It is always better to put your time in up front, asking the right questions before committing to a specific irrigation system design. Visit your neighbors and ask if they are happy with their irrigation system. Were they happy with the dealer and have the products performed satisfactorily? Were problems taken care of in a professional manner? Was training provided on the operation of the system once it was installed?

If you currently don't have an irrigation dealer, you may want to meet with several dealers and discuss their approach to designing a drip irrigation system. Does the dealer have a technical staff that can troubleshoot problems in the field? Ask for references in your area of growers who have purchased similar systems. Contact those references.

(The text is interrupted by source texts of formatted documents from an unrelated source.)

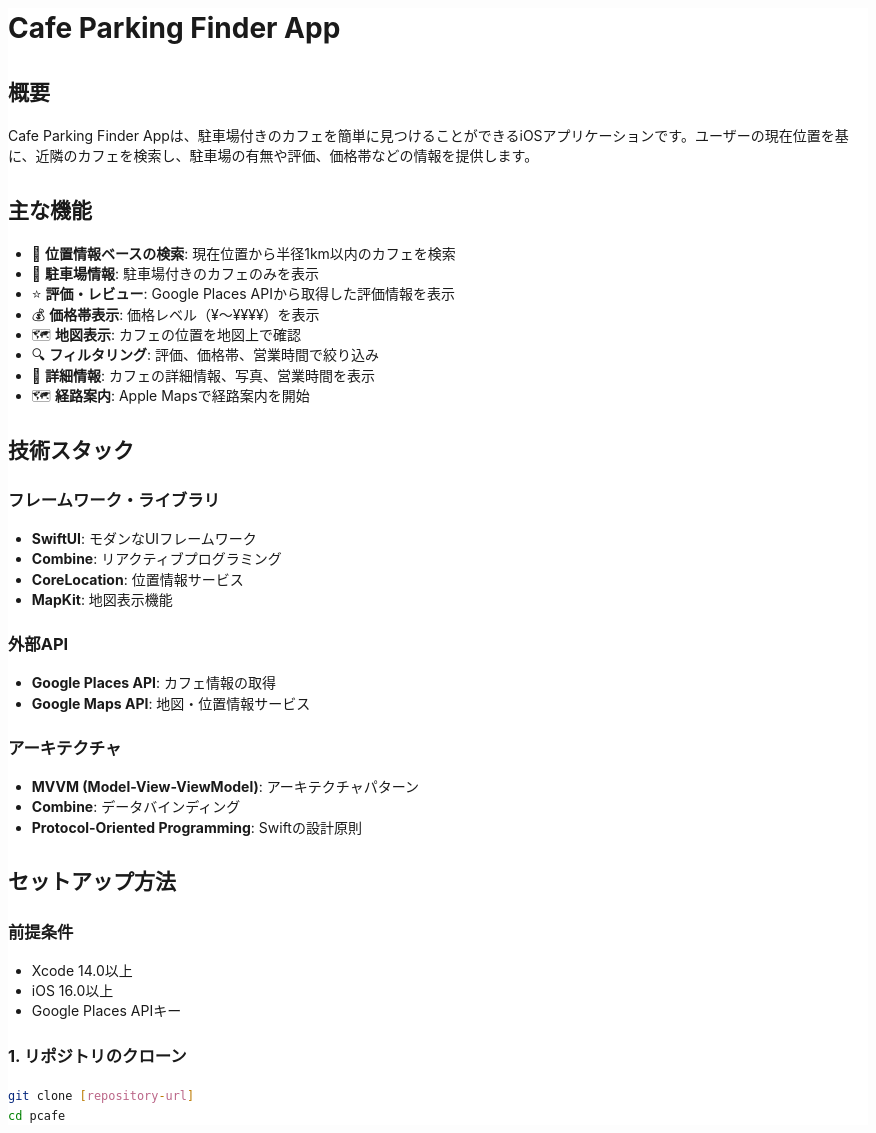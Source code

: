 # Cafe Parking Finder App

## 概要

Cafe Parking Finder Appは、駐車場付きのカフェを簡単に見つけることができるiOSアプリケーションです。ユーザーの現在位置を基に、近隣のカフェを検索し、駐車場の有無や評価、価格帯などの情報を提供します。

## 主な機能

- 📍 **位置情報ベースの検索**: 現在位置から半径1km以内のカフェを検索
- 🚗 **駐車場情報**: 駐車場付きのカフェのみを表示
- ⭐ **評価・レビュー**: Google Places APIから取得した評価情報を表示
- 💰 **価格帯表示**: 価格レベル（¥〜¥¥¥¥）を表示
- 🗺️ **地図表示**: カフェの位置を地図上で確認
- 🔍 **フィルタリング**: 評価、価格帯、営業時間で絞り込み
- 📱 **詳細情報**: カフェの詳細情報、写真、営業時間を表示
- 🗺️ **経路案内**: Apple Mapsで経路案内を開始

## 技術スタック

### フレームワーク・ライブラリ
- **SwiftUI**: モダンなUIフレームワーク
- **Combine**: リアクティブプログラミング
- **CoreLocation**: 位置情報サービス
- **MapKit**: 地図表示機能

### 外部API
- **Google Places API**: カフェ情報の取得
- **Google Maps API**: 地図・位置情報サービス

### アーキテクチャ
- **MVVM (Model-View-ViewModel)**: アーキテクチャパターン
- **Combine**: データバインディング
- **Protocol-Oriented Programming**: Swiftの設計原則

## セットアップ方法

### 前提条件
- Xcode 14.0以上
- iOS 16.0以上
- Google Places APIキー

### 1. リポジトリのクローン
```bash
git clone [repository-url]
cd pcafe
```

If you end up getting bids from several dealers, be sure not to focus too hard on price. A few hundred or a thousand dollars can be the difference between getting what you really need and getting a system that marginally applies water to the field.

Aside from making sure that the filtration system, controls, and emitters are all comparable, there are two other key indicators of whether the systems you are considering are similar or not. These are the design tolerance of the system and the TDH required.

The design tolerance of the system is usually expressed as plus or minus 10, 7 or 5 percent. This refers to the pressure variation as measured at the base of the emitters in the field. This is more critical with non-compensating emitters, where pressure variation directly affects emitter discharge rate. Typically, the smaller the design tolerance number (e.g., 5 vs. 7) the more expensive the system. You are probably paying for larger or more pipe in the field to save pressure.

The TDH value gives total dynamic head required. This is expressed as a horsepower requirement. If two systems were generally equal in cost, but one required a 40 horsepower motor and the other required a 50 horsepower motor, this could have significant cost implications on operational costs. Be sure to fully investigate why this is and calculate the difference in annual operating costs.

Should I use an electric motor or a diesel or natural gas engine to power my system? The electric industry has gone through a major deregulation in 1998. The promise of lower power rates is offered, but we will have to wait and see if it materializes. Electric motors may be the only reasonable choice for smaller horsepower pumping plants. However, for larger horsepower installation, a significant number of growers have chosen diesel or natural gas (where available) as a power source over electric. Your local irrigation dealer should be able to help you with the cost calculations. Obviously, electric motors will require less maintenance, but this can be offset by a higher operational cost.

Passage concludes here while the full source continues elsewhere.